Working on B-amooz (our language learning platform) we always had the dream of teaching the language the ideal way. Of course, there is not only one viewpoint to what an ideal language learning platform is. Some look at it from the motivational perspective and go with a plan to increase motivation as much as possible (which is usually done by using gamification). We looked at it from a technical point of view, in which we tried to take apart a language into small particles of concept and syntax and teach language learners each one at the right time.
Challenges we faced
The first challenge we had was to separate pieces making up a sentence and identify them correctly. One might assume that it can be done by simply taking all the letters between two spaces or punctuation marks; It actually does the job but with a very low accuracy rate, which is almost unacceptable (many modern platforms still do that this way). After picking each piece (which is most likely a word) we should identify it. Again the simplest way is to look at the spelling and compare it with a database to understand what word it is. We used the simple method in B-amooz but the result was truly unacceptable. To give you an example:
The game was very challenging.
I was challenging him to a duel.
With the simple mechanism used as explained above, these two words are assumed to be the same. But one is an adjective and the other is a verb. The frequency of such errors especially in a language like English is too much.

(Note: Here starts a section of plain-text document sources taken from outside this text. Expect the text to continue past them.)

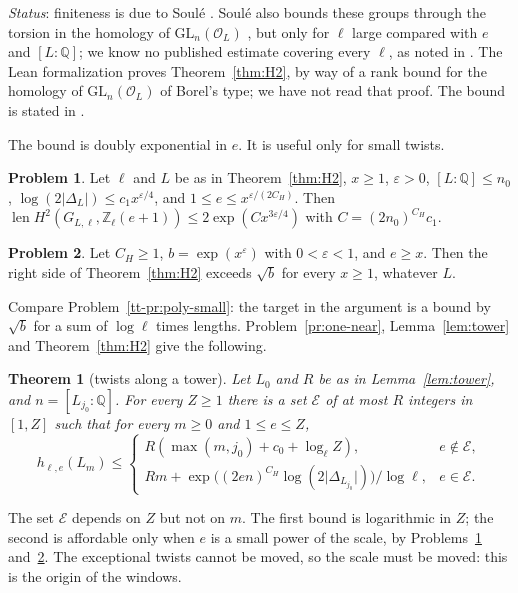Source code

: \documentclass[reqno]{amsart}
\theoremstyle{definition}
\newtheorem{problem}{Problem}[section]
\theoremstyle{plain}
\newtheorem{theorem}{Theorem}[section]
\theoremstyle{remark}
\newcommand{\Z}{\mathbb{Z}}
\newcommand{\Q}{\mathbb{Q}}
\newcommand{\Zl}{\Z_\ell}
\newcommand{\Oc}{\mathcal{O}}
\newcommand{\len}{\operatorname{len}}
\begin{document}
\noindent\emph{Status}: finiteness is due to Soul\'e \cite{So79}.  Soul\'e also bounds these groups through the torsion in the homology of \(\mathrm{GL}_n(\Oc_L)\) \cite{So03}, but only for \(\ell\) large compared with \(e\) and \([L:\Q]\); we know no published estimate covering every \(\ell\), as noted in \cite[\S III.9]{Rub}.  The Lean formalization proves Theorem~\ref{thm:H2}, by way of a rank bound for the homology of \(\mathrm{GL}_n(\Oc_L)\) of Borel's type; we have not read that proof.  The bound is stated in \cite[\S5.5]{Zh}.

The bound is doubly exponential in \(e\).  It is useful only for small twists.

\begin{problem}\label{pr:H2-small}
Let \(\ell\) and \(L\) be as in Theorem~\ref{thm:H2}, \(x\ge1\), \(\varepsilon>0\), \([L:\Q]\le n_0\), \(\log(2\lvert\Delta_L\rvert)\le c_1x^{\varepsilon/4}\), and \(1\le e\le x^{\varepsilon/(2C_H)}\).  Then \(\len H^2(G_{L,\ell},\Zl(e+1))\le2\exp(Cx^{3\varepsilon/4})\) with \(C=(2n_0)^{C_H}c_1\).
\end{problem}

\begin{problem}\label{pr:H2-large}
Let \(C_H\ge1\), \(b=\exp(x^\varepsilon)\) with \(0<\varepsilon<1\), and \(e\ge x\).  Then the right side of Theorem~\ref{thm:H2} exceeds \(\sqrt b\) for every \(x\ge1\), whatever \(L\).
\end{problem}

Compare Problem~\ref{tt-pr:poly-small}: the target in the argument is a bound by \(\sqrt b\) for a sum of \(\log\ell\) times lengths.  Problem~\ref{pr:one-near}, Lemma~\ref{lem:tower} and Theorem~\ref{thm:H2} give the following.

\begin{theorem}[twists along a tower]\label{thm:point}
Let \(L_0\) and \(R\) be as in Lemma~\ref{lem:tower}, and \(n=[L_{j_0}:\Q]\).  For every \(Z\ge1\) there is a set \(\mathcal E\) of at most \(R\) integers in \([1,Z]\) such that for every \(m\ge0\) and \(1\le e\le Z\),
\[
 h_{\ell,e}(L_m)\le
 \begin{cases}
 R(\max(m,j_0)+c_0+\log_\ell Z), & e\notin\mathcal E,\\
 Rm+\exp\bigl((2en)^{C_H}\log(2\lvert\Delta_{L_{j_0}}\rvert)\bigr)/\log\ell, & e\in\mathcal E.
 \end{cases}
\]
\end{theorem}

The set \(\mathcal E\) depends on \(Z\) but not on \(m\).  The first bound is logarithmic in \(Z\); the second is affordable only when \(e\) is a small power of the scale, by Problems~\ref{pr:H2-small} and~\ref{pr:H2-large}.  The exceptional twists cannot be moved, so the scale must be moved: this is the origin of the windows.
\end{document}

At a more advanced level, it is essential for the learner to get familiar with phrasal verbs, collocations, idioms, proverbs, etc.; which is almost impossible to implement with a simple method (unless the compound structure has no dynamic part and is always used the same which is very unlikely).
The lexical solution
Using NLP could make identifying words a lot easier; by using Tokenization, Lemmatization, and Part-of-speech tagging, we could identify words with far higher accuracy. however, because most NLP libraries are made with “Speech recognition” in mind, they don’t do a great job at POS tagging (at least from an educational point of view). So we had to make a correctional engine to correct bad tagging. The current engine has more than %90 percent accuracy at identifying words, which is good but not ideal.
After tokenizing and identifying each token, it is time to glue everything together again to identify compound structures like phrasal verbs or idioms. Because there might be a dynamic structure between each part of the compound word, we need to specify the dynamic part and then identify the structure.
To give you an example in order to identify the idiom “to take something for granted“, first we need to identify the fully dynamic part (something) and specify its type. In this case, “something” can be a noun, noun phrase, or a pronoun. The other thing we should take into consideration is to specify which part can inflect, which in this case is “take”. All the other words are static and will not change.
We soon realized that it is impossible to identify grammatical structures by simple tokenization. This was not something we could ignore in the learning process. The ideal form of a learning platform should be able to correctly identify each grammatical structure and if needed lead you to a lesson teaching you how that structure works.
Even most sophisticated NLP libraries do not analyze and identify the grammatical structure, so we designed an in-house syntactic tagger to identify and tag the grammatical structures used in each clause. The result was more than satisfactory with more than %95 percent accuracy in identifying grammatical tenses and moods. When it comes to grammar, what seems easy like the subject or object of a sentence is usually the most complicated to identify. The good part was that we could use some of the data from our lexical analysis to help us in the syntactic process.
The best way to learn a language is to start with the most common and easiest words and structures and make your way up. It sounds easy enough but designing a platform based on that is not. There are ways to identify the most common words in each language (which are usually not that accurate), but there are no lists of most common idioms or even phrasal verbs. No worries there we are already making one.
The problem with learning a language only based on the most common words is some of these words are difficult to learn and/or are used in difficult structures; for example, the word “would” is one of the most common English words but in most standard English as L2 methods it is thought in A2 level because it is not an easy word to use. To identify the difficulty of a word there are different analyses that can be done one the word but an important factor is how easy or difficult learners see that word. That data can be collected from the way users learn words, how many times they look them up, or how many times they forget them.
Getting a combination of these two factors can result in a system in which each word or grammatical structure can be thought at the right time and the most efficient way and that is what we planned to do working on LanGeek.